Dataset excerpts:
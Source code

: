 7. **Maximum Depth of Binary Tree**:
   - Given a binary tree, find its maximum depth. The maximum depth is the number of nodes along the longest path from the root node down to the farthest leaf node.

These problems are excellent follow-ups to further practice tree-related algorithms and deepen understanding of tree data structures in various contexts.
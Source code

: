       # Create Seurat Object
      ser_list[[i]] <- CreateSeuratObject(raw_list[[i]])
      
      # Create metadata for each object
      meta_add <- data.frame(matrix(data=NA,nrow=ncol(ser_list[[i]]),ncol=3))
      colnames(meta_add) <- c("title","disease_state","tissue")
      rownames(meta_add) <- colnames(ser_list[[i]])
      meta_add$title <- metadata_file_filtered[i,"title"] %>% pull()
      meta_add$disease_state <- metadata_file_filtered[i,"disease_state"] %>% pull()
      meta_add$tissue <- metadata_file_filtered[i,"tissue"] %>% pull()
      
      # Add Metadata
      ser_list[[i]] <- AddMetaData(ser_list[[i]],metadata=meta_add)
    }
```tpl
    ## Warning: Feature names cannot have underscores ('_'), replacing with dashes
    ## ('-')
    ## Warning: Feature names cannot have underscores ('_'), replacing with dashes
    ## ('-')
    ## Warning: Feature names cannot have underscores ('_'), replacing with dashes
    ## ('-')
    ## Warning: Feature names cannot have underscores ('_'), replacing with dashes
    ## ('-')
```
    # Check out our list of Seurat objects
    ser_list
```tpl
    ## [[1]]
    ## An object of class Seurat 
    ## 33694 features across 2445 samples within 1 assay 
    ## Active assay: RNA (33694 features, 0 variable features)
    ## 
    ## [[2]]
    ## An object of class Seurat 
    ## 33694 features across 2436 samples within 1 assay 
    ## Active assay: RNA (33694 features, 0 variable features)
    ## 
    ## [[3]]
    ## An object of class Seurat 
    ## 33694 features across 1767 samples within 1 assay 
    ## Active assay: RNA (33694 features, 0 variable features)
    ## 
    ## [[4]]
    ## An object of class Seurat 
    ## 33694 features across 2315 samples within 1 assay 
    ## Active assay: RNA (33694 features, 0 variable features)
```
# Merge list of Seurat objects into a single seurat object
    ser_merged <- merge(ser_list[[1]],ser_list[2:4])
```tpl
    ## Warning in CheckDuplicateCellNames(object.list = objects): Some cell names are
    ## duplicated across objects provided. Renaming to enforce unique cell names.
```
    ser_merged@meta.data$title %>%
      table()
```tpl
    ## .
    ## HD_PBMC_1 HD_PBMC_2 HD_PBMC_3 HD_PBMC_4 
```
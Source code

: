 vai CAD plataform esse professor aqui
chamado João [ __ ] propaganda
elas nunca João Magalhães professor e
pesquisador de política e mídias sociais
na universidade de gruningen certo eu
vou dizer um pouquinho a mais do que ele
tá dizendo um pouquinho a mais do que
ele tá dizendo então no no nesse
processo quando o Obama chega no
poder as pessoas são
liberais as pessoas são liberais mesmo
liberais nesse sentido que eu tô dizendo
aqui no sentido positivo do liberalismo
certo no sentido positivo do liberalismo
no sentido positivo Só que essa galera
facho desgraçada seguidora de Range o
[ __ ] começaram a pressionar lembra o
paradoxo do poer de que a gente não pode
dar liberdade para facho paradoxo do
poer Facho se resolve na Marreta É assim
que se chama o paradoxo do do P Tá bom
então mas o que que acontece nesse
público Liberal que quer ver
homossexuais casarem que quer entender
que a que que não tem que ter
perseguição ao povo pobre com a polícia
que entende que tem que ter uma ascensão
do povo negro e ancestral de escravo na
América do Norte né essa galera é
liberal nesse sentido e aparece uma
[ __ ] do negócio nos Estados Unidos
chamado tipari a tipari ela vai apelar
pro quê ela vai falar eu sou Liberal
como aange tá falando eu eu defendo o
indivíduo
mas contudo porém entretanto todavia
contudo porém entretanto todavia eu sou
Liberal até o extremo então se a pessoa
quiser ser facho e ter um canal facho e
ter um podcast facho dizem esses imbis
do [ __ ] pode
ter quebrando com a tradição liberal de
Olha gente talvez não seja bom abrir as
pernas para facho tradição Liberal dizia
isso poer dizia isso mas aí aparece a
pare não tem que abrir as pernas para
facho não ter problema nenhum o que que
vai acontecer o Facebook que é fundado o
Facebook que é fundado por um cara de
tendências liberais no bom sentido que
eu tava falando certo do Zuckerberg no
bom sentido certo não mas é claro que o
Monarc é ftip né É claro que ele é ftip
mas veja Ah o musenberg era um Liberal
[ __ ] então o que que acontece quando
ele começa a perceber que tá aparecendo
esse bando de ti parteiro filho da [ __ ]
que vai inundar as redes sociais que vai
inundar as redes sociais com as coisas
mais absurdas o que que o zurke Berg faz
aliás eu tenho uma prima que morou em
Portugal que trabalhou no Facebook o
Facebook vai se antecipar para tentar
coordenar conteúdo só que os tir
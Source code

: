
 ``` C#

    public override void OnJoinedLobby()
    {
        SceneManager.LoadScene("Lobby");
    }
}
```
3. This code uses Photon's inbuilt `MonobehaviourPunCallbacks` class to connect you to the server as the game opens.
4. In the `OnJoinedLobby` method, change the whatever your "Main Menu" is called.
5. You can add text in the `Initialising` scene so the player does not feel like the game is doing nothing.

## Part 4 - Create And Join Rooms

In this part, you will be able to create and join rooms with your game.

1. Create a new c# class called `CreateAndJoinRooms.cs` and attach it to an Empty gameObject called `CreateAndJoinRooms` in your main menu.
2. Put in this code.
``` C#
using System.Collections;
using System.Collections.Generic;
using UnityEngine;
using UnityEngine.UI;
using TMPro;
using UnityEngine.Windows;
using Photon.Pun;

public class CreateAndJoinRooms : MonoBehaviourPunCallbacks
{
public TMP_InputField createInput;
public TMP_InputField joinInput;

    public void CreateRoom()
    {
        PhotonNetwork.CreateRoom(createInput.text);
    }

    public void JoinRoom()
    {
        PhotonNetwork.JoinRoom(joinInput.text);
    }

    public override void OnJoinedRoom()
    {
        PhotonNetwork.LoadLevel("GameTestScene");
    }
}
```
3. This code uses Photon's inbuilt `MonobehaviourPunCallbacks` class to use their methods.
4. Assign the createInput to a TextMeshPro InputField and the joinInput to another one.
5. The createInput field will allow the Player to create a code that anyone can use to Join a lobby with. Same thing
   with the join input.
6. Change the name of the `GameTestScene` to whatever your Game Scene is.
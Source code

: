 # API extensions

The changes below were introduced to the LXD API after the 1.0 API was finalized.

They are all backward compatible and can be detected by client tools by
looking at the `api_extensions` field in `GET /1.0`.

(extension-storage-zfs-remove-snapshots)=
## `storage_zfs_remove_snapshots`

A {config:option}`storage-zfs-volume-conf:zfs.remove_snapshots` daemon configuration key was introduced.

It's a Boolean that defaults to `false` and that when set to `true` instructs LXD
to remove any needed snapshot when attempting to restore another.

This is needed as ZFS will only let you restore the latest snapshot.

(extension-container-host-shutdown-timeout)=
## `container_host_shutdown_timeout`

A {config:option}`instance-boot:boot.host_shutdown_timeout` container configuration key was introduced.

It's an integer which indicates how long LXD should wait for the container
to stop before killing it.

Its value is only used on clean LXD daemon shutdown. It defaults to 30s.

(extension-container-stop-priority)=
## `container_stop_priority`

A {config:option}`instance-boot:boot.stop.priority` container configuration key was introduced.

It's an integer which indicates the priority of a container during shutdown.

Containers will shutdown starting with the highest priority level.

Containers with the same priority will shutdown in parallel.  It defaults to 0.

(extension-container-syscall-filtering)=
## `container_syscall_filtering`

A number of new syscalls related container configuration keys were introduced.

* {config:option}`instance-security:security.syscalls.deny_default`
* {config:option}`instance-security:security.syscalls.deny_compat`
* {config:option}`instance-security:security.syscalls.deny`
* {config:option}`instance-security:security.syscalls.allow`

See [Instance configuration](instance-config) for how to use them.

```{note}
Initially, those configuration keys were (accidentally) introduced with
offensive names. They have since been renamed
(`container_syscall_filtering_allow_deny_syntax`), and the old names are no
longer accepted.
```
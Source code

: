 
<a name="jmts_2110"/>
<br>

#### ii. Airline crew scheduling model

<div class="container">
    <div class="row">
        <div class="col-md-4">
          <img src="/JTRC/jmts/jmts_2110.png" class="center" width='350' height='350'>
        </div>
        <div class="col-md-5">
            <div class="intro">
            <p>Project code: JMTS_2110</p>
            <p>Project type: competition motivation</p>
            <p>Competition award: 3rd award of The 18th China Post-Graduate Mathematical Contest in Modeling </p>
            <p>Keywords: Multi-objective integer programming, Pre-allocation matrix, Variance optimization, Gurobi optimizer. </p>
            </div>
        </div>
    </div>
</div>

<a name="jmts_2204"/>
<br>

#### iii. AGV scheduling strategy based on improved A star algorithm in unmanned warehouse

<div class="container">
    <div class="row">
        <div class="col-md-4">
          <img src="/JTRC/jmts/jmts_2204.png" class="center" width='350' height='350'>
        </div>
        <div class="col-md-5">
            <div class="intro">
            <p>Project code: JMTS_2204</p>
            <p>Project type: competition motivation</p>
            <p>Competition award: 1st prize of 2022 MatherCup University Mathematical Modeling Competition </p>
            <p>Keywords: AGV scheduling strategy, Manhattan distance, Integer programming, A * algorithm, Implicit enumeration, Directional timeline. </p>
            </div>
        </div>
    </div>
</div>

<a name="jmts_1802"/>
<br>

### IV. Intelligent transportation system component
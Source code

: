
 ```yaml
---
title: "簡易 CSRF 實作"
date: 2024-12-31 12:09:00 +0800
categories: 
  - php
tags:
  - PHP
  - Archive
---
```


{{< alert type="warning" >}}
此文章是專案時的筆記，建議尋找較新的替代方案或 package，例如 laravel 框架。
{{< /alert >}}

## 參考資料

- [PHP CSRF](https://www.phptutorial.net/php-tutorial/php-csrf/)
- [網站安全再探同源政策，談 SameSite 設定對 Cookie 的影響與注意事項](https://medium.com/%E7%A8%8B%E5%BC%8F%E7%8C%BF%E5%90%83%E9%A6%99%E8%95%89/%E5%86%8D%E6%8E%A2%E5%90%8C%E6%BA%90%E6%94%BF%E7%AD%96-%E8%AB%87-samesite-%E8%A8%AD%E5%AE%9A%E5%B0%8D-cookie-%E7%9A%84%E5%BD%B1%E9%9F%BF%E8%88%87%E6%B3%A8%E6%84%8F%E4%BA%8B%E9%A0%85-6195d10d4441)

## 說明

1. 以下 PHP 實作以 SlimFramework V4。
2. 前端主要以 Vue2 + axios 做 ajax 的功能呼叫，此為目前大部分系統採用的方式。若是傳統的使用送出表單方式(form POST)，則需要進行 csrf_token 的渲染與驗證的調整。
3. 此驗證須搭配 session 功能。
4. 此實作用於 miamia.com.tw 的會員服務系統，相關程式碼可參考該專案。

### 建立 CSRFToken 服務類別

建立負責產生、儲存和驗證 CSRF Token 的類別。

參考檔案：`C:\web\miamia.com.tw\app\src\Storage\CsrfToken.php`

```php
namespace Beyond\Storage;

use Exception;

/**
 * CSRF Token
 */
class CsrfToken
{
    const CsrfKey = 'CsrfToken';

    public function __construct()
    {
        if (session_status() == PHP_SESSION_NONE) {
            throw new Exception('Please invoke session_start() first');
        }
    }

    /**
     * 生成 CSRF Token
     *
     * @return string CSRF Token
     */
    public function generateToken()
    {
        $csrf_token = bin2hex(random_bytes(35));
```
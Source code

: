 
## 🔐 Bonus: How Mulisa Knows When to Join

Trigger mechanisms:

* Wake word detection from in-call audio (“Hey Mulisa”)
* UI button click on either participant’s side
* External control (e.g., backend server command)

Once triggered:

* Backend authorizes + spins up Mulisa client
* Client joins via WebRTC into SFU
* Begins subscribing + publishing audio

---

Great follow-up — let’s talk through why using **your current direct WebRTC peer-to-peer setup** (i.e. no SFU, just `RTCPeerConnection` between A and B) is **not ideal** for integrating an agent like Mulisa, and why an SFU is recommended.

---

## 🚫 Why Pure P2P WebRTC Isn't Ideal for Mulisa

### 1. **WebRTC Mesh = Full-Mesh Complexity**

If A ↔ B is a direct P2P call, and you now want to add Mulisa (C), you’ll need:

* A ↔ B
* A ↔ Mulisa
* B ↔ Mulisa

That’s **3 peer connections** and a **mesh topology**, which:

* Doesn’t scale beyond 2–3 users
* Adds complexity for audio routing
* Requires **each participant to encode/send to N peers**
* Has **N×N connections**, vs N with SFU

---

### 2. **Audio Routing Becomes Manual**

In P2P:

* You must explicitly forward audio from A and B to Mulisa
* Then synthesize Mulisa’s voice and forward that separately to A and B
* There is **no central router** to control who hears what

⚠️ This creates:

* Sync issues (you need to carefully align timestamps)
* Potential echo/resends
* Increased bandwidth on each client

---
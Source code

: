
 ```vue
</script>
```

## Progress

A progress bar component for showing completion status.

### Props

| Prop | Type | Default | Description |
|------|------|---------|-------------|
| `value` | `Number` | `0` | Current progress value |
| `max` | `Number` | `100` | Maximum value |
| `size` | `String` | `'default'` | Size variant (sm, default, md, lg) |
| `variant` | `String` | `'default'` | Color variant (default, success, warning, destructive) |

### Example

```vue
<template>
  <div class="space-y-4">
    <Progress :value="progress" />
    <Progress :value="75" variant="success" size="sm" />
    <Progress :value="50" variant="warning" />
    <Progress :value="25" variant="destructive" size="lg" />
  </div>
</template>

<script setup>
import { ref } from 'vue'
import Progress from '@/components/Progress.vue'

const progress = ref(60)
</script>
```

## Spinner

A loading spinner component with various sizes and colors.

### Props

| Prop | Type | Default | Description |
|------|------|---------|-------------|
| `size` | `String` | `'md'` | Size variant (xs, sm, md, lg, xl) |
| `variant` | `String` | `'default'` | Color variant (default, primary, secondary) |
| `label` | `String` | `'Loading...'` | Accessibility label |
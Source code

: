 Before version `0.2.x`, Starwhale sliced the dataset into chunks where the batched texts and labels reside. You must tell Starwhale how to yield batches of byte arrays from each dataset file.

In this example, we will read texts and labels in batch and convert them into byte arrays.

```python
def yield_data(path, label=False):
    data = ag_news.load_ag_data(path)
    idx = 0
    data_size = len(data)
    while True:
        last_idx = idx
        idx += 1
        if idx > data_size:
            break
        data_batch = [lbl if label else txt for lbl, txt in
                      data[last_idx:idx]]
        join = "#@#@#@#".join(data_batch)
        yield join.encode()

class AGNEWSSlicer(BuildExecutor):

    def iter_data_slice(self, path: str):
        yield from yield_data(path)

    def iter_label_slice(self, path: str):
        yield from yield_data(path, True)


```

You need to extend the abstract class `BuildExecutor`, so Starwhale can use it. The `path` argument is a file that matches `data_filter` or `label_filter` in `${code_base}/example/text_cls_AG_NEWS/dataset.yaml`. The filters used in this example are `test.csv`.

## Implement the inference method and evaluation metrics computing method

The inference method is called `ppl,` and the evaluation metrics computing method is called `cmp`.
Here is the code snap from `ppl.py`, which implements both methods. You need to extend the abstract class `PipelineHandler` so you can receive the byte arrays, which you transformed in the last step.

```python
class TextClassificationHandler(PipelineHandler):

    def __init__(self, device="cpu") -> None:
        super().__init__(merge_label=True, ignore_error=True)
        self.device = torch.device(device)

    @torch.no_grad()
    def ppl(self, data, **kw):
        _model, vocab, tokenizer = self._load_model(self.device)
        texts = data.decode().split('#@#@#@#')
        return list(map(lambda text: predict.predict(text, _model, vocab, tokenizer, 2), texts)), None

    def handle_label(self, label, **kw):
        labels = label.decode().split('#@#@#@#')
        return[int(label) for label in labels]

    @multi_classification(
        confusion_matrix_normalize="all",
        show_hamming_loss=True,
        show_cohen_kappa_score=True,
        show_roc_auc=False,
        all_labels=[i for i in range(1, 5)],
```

Work request.
For every line above that holds the string "PhotonNetwork", add one to a count; give that count alone.

Exercise solution.
3